▸ Exercise objective
Scan the data below for the string "picture". Copy every line where it appears.

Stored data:
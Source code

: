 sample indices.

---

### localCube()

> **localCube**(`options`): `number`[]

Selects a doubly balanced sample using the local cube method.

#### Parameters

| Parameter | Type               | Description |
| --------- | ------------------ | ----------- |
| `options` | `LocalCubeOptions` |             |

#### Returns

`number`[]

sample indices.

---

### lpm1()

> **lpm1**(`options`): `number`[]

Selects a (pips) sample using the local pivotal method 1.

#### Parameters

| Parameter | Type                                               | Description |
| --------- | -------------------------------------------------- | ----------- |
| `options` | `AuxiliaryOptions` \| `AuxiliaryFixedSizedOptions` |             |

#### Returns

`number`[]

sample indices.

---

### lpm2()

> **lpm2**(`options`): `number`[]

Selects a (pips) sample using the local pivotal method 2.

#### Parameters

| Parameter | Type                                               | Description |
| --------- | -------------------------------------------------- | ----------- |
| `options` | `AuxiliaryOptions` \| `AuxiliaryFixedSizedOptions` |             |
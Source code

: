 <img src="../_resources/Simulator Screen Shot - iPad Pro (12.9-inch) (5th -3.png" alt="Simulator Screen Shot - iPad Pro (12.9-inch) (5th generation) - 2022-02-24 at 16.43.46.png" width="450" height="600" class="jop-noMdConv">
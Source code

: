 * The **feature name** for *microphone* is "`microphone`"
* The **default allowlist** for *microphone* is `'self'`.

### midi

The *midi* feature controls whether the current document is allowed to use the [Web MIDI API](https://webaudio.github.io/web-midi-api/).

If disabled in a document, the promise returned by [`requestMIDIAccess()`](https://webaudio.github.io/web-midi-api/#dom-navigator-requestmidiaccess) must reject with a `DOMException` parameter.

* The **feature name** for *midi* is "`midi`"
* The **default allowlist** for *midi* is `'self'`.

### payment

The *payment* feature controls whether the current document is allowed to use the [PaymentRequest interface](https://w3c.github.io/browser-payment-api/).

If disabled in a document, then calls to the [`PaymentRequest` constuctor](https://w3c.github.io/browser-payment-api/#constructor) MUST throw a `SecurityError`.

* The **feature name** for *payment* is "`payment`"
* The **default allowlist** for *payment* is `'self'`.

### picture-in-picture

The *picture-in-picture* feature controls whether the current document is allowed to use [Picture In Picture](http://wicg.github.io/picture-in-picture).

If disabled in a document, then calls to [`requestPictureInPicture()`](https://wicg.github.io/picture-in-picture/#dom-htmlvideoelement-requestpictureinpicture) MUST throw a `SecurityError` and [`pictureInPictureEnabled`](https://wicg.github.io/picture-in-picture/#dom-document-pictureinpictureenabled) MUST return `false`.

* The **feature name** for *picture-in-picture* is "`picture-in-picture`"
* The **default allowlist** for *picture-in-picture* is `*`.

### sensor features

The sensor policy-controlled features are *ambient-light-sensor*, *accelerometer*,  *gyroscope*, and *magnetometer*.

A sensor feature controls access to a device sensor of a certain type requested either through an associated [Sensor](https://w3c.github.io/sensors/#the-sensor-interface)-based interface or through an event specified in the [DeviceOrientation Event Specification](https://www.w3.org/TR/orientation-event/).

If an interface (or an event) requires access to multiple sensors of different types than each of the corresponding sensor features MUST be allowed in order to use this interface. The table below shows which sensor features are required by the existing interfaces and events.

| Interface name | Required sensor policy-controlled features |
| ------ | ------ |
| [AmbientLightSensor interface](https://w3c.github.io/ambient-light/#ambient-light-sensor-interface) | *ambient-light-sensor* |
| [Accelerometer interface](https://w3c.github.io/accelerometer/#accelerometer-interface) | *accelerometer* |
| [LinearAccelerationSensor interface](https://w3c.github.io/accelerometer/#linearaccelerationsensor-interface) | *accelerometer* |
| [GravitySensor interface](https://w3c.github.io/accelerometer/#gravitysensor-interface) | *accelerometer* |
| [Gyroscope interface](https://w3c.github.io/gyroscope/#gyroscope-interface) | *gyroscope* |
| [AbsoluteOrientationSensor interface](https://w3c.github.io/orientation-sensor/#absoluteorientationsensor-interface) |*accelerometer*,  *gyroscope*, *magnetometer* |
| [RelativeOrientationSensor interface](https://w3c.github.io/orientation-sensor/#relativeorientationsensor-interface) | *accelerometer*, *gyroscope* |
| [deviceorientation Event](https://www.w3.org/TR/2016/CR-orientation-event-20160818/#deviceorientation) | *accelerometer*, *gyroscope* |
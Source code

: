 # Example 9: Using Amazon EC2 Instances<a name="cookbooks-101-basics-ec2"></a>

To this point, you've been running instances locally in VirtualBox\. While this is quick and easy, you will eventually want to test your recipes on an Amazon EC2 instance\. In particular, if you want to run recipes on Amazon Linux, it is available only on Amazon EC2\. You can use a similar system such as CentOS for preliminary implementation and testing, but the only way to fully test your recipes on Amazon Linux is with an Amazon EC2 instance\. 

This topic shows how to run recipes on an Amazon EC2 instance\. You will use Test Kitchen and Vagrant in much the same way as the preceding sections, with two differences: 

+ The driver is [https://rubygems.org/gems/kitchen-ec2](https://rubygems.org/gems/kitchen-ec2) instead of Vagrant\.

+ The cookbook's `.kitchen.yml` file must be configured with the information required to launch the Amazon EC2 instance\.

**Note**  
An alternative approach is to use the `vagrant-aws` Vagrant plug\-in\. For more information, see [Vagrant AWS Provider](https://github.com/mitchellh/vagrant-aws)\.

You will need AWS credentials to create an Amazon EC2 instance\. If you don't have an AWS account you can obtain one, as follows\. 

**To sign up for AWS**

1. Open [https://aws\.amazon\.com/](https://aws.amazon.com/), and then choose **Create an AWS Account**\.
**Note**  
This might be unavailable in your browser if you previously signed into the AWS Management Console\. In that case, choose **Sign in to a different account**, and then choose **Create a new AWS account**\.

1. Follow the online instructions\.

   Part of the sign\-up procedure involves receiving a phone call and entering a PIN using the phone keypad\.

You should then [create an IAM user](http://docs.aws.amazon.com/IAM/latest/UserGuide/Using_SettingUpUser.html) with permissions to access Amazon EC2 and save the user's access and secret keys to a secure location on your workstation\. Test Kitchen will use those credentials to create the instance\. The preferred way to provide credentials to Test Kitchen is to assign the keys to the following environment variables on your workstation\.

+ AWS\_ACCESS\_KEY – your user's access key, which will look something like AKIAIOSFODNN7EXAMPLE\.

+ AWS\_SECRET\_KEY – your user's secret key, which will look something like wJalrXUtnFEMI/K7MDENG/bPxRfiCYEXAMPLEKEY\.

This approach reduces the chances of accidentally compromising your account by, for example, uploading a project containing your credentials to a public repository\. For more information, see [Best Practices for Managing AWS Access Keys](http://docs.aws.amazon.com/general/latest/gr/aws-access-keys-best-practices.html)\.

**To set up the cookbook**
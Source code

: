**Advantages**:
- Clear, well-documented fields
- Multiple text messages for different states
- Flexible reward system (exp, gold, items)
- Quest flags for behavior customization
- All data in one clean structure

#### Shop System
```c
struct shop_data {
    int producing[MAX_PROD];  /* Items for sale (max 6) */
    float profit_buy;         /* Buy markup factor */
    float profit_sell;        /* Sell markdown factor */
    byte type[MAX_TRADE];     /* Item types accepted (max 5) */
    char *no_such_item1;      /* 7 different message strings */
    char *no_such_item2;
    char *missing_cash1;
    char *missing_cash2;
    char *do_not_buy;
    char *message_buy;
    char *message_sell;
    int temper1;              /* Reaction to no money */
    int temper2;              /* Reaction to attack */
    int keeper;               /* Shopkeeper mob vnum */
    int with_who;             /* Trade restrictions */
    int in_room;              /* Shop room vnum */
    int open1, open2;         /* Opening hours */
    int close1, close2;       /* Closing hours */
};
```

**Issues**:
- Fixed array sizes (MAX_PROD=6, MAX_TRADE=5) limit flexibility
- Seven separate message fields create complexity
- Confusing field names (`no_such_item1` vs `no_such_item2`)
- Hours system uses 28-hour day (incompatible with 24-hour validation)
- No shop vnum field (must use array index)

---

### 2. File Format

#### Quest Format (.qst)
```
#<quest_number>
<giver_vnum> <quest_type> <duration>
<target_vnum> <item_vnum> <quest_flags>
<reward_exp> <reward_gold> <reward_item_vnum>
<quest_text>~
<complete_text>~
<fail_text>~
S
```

▸ Output for this exercise
### picture-in-picture
The *picture-in-picture* feature controls whether the current document is allowed to use [Picture In Picture](http://wicg.github.io/picture-in-picture).
If disabled in a document, then calls to [`requestPictureInPicture()`](https://wicg.github.io/picture-in-picture/#dom-htmlvideoelement-requestpictureinpicture) MUST throw a `SecurityError` and [`pictureInPictureEnabled`](https://wicg.github.io/picture-in-picture/#dom-document-pictureinpictureenabled) MUST return `false`.
* The **feature name** for *picture-in-picture* is "`picture-in-picture`"
* The **default allowlist** for *picture-in-picture* is `*`.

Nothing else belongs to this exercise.